Find where "- One keyboard" appears in the entries below. That line and all lines after it, through the last, are to be duplicated exactly, with nothing else.

====== Dataset records ======

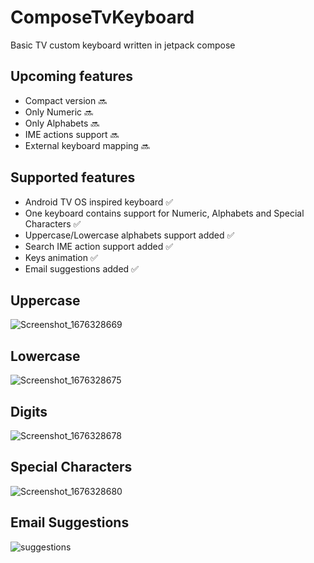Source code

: # ComposeTvKeyboard

Basic TV custom keyboard written in jetpack compose 

## Upcoming features

- Compact version 🔜
- Only Numeric 🔜
- Only Alphabets 🔜
- IME actions support 🔜
- External keyboard mapping 🔜

## Supported features
- Android TV OS inspired keyboard ✅
- One keyboard contains support for Numeric, Alphabets and Special Characters ✅
- Uppercase/Lowercase alphabets support added ✅
- Search IME action support added ✅
- Keys animation ✅
- Email suggestions added ✅

## Uppercase
 
![Screenshot_1676328669](https://user-images.githubusercontent.com/21205138/218592831-bca4d390-5e48-44b0-9a35-87d16e11b74b.png)

## Lowercase

![Screenshot_1676328675](https://user-images.githubusercontent.com/21205138/218592897-f046a88b-dbad-401f-89aa-1ec6299c2770.png)
 
## Digits
 
![Screenshot_1676328678](https://user-images.githubusercontent.com/21205138/218592952-3beb940c-5646-4dbd-9a68-533d68861ebc.png)

## Special Characters
 
![Screenshot_1676328680](https://user-images.githubusercontent.com/21205138/218593010-7db79c4b-7206-4849-a504-ed9480c5e1df.png)

## Email Suggestions

![suggestions](https://user-images.githubusercontent.com/21205138/222294045-08ab6242-f202-4f91-995d-99477aa73471.png)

======

## Solution
- One keyboard contains support for Numeric, Alphabets and Special Characters ✅
- Uppercase/Lowercase alphabets support added ✅
- Search IME action support added ✅
- Keys animation ✅
- Email suggestions added ✅

## Uppercase
 
![Screenshot_1676328669](https://user-images.githubusercontent.com/21205138/218592831-bca4d390-5e48-44b0-9a35-87d16e11b74b.png)

## Lowercase

![Screenshot_1676328675](https://user-images.githubusercontent.com/21205138/218592897-f046a88b-dbad-401f-89aa-1ec6299c2770.png)
 
## Digits
 
![Screenshot_1676328678](https://user-images.githubusercontent.com/21205138/218592952-3beb940c-5646-4dbd-9a68-533d68861ebc.png)

## Special Characters
 
![Screenshot_1676328680](https://user-images.githubusercontent.com/21205138/218593010-7db79c4b-7206-4849-a504-ed9480c5e1df.png)

## Email Suggestions

![suggestions](https://user-images.githubusercontent.com/21205138/222294045-08ab6242-f202-4f91-995d-99477aa73471.png)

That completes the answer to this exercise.